A Maritime Self-Defense Force unit currently deployed in the Middle East will not take part in any exercise of force by the U.S. military there, Prime Minister Shinzo Abe said Tuesday.
While the MSDF unit will provide information to the U.S. military around once in a day, it will “not come under the (U.S.) command in military operations,” Abe told a meeting of the Budget Committee of the House of Representatives.
Opposition heavyweight Katsuya Okada, a former foreign minister, asked Abe if there would be a case in which an MSDF destroyer and a U.S. warship jointly responds to any suspicious ship that emerges when Japanese and U.S. vessels are sailing nearby.
Abe answered that in such a case, a Japanese destroyer could directly communicate with a U.S. warship, but would not share information that could be considered as taking part in a U.S. military operation.
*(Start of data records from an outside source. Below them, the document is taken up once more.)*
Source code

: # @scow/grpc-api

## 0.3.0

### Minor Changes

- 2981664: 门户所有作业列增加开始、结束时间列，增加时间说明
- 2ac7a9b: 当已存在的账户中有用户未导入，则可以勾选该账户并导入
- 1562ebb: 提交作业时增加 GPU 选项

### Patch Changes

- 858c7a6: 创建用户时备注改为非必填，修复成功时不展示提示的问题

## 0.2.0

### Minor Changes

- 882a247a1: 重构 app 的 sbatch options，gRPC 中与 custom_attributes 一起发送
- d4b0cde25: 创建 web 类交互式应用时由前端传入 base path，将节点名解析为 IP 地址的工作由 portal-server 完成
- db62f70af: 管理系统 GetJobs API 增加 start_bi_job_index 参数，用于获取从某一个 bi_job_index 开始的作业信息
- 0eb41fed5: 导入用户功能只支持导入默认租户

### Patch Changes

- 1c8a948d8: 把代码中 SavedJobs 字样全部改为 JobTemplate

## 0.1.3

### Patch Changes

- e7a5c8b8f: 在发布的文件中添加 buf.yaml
A Japanese destroyer left its base in Kanagawa Prefecture for the Middle East on Sunday to join the MSDF’s first long-term intelligence-gathering mission abroad.
The 4,650-ton Takanami is scheduled to join the ongoing mission in late February. The mission commenced with the dispatch of MSDF P-3C patrol planes Jan. 20, and is aimed at ensuring the safety of Japanese-related commercial shipping in the region, according to the government.
Japan plans to rotate MSDF destroyers in three four-month tours over the course of the one-year Middle East mission, which could be extended with Cabinet approval.